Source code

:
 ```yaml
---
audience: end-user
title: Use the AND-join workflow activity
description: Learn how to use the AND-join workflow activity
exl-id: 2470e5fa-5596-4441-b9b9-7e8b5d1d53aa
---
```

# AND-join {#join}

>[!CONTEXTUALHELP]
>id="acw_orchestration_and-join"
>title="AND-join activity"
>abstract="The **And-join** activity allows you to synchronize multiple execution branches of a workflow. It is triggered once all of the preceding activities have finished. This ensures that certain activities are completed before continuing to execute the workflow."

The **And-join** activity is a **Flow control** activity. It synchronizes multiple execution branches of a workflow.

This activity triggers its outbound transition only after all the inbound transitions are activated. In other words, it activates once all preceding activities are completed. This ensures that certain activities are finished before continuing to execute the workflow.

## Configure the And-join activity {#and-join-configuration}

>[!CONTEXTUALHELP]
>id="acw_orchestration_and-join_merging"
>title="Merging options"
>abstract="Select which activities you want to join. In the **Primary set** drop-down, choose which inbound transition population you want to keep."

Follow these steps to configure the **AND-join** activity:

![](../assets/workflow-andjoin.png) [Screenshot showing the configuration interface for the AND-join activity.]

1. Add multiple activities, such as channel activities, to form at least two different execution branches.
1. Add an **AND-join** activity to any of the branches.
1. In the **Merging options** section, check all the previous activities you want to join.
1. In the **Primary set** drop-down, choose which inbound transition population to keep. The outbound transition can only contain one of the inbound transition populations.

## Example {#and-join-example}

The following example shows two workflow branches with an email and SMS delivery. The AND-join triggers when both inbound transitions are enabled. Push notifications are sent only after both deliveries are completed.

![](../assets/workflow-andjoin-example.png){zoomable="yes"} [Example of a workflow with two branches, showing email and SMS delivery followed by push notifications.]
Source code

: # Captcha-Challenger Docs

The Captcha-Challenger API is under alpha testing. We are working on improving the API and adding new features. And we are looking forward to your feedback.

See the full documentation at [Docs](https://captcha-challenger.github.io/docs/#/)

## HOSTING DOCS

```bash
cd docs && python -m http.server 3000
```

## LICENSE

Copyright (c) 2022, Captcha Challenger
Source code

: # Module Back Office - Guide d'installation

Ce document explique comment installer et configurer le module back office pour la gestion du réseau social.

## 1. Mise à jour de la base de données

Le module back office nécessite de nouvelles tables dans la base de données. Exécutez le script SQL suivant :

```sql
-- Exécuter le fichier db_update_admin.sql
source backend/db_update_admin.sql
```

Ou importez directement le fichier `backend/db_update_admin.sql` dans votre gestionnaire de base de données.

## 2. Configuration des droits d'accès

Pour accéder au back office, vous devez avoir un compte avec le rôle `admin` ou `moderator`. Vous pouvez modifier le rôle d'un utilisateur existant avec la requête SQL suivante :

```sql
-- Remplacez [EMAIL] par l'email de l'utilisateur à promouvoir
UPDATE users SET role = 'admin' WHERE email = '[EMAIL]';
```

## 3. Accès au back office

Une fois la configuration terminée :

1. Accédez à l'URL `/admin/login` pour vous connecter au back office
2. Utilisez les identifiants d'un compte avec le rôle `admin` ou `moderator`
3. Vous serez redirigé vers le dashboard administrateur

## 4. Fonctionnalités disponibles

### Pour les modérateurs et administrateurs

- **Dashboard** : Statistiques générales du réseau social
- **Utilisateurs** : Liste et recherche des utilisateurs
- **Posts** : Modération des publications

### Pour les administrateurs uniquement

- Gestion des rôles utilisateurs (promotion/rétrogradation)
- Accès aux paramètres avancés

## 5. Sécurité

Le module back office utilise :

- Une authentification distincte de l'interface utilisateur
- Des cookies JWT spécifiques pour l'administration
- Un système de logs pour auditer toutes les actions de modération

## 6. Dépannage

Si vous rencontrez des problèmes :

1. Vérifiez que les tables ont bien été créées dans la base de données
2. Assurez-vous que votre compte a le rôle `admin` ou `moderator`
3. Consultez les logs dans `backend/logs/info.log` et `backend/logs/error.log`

++++

_Exercise objective_. From the line holding "This activity triggers" to the line holding "1. Add an **AND-join**", inclusive, restate each line above exactly as written.

_Solution to this task_.
This activity triggers its outbound transition only after all the inbound transitions are activated. In other words, it activates once all preceding activities are completed. This ensures that certain activities are finished before continuing to execute the workflow.

## Configure the And-join activity {#and-join-configuration}

>[!CONTEXTUALHELP]
>id="acw_orchestration_and-join_merging"
>title="Merging options"
>abstract="Select which activities you want to join. In the **Primary set** drop-down, choose which inbound transition population you want to keep."

Follow these steps to configure the **AND-join** activity:

![](../assets/workflow-andjoin.png) [Screenshot showing the configuration interface for the AND-join activity.]

1. Add multiple activities, such as channel activities, to form at least two different execution branches.
1. Add an **AND-join** activity to any of the branches.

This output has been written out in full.